The two main reasons for executing applications on multiple sites are: (i) the lack of special resources in a single administrative domain, such as devices for generating data, visualization tools, and supercomputers; and (ii) reduce response time of parallel applications by increasing the number of resources (Czajkowski et al., 1998). However, there are other applications that require co-allocation. Conference and multimedia users engaged in activities, such as scientific research, education, commerce, and entertainment, require co-allocation of multiparty real-time communication channels (Ferrari, Gupta, & Ventre, 1997; Xu, Nahrstedt, & Wichadakul, 2001). Data-intensive applications use co-allocation to collect data from multiple sources in parallel (Vazhkudai, 2003; Yang, Yang, Wang, Hsu, & Li, 2007). In addition, increasing the number of resources is a requirement of large-scale applications demanding considerable amounts of memory, storage, and processing power. Examples of these applications are semiconductor processing (Takemiya et al., 2006) and computational fluid dynamics (Dong, Karniadakis, & Karonis, 2005).

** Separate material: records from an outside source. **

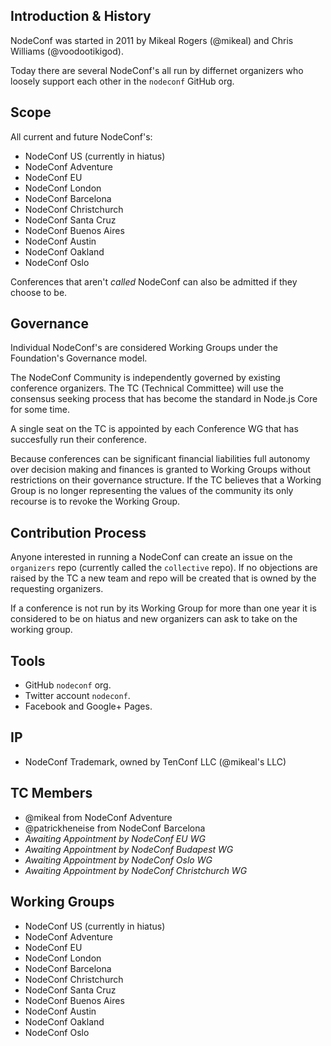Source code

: ## Introduction & History

NodeConf was started in 2011 by Mikeal Rogers (@mikeal) and Chris Williams (@voodootikigod).

Today there are several NodeConf's all run by differnet organizers who loosely support each other in the `nodeconf` GitHub org.

## Scope

All current and future NodeConf's:

* NodeConf US (currently in hiatus)
* NodeConf Adventure
* NodeConf EU
* NodeConf London
* NodeConf Barcelona
* NodeConf Christchurch
* NodeConf Santa Cruz
* NodeConf Buenos Aires
* NodeConf Austin
* NodeConf Oakland
* NodeConf Oslo

Conferences that aren't *called* NodeConf can also be admitted if they choose to be.

## Governance

Individual NodeConf's are considered Working Groups under the Foundation's Governance model.

The NodeConf Community is independently governed by existing conference organizers. The TC (Technical Committee) will use the
consensus seeking process that has become the standard in Node.js Core for some time.

A single seat on the TC is appointed by each Conference WG that has succesfully run their conference.

Because conferences can be significant financial liabilities full autonomy over decision making and finances is granted to
Working Groups without restrictions on their governance structure. If the TC believes that a Working Group is no longer representing
the values of the community its only recourse is to revoke the Working Group.

## Contribution Process

Anyone interested in running a NodeConf can create an issue on the `organizers` repo (currently called the `collective` repo).
If no objections are raised by the TC a new team and repo will be created that is owned by the requesting organizers.

If a conference is not run by its Working Group for more than one year it is considered to be on hiatus and new organizers can ask to
take on the working group.

## Tools

* GitHub `nodeconf` org.
* Twitter account `nodeconf`.
* Facebook and Google+ Pages.

## IP

* NodeConf Trademark, owned by TenConf LLC (@mikeal's LLC)

## TC Members

* @mikeal from NodeConf Adventure
* @patrickheneise from NodeConf Barcelona
* *Awaiting Appointment by NodeConf EU WG*
* *Awaiting Appointment by NodeConf Budapest WG*
* *Awaiting Appointment by NodeConf Oslo WG*
* *Awaiting Appointment by NodeConf Christchurch WG*

## Working Groups

* NodeConf US (currently in hiatus)
* NodeConf Adventure
* NodeConf EU
* NodeConf London
* NodeConf Barcelona
* NodeConf Christchurch
* NodeConf Santa Cruz
* NodeConf Buenos Aires
* NodeConf Austin
* NodeConf Oakland
* NodeConf Oslo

Various projects have developed software systems with resource co-allocation support for large-scale computing environments, such as TeraGrid, Distributed ASCI Supercomputer (DAS), and Grid’5000. TeraGrid has deployed Generic Universal Remote (GUR) (Yoshimoto, Kovatch, & Andrews, 2005) and Highly-Available Resource Co-allocator (HARC) (Maclaren, Keown, & Pickles, 2006), the DAS project has developed KOALA (Mohamed & Epema, 2005), and Grid’50001 has relied on the OAR(Grid) scheduler (Capit et al., 2005) to allow the execution of applications requiring co-allocation. There are also projects dedicated to the management of network links, such as G-lambda (Takefusa et al., 2006).
Although resource co-allocation is fundamental for Grid Computing, no survey has covered the four major challenges in this field: distributed transactions, fault tolerance, inter-site network overhead, and schedule optimization. Therefore, in this chapter, we describe the challenges on resource co-allocation, present some of the efforts and projects developed over the last decade, and classify them according to their similar characteristics. In addition, we discuss open research issues and trends such as negotiation, advance reservations, and rescheduling of multi-site applications.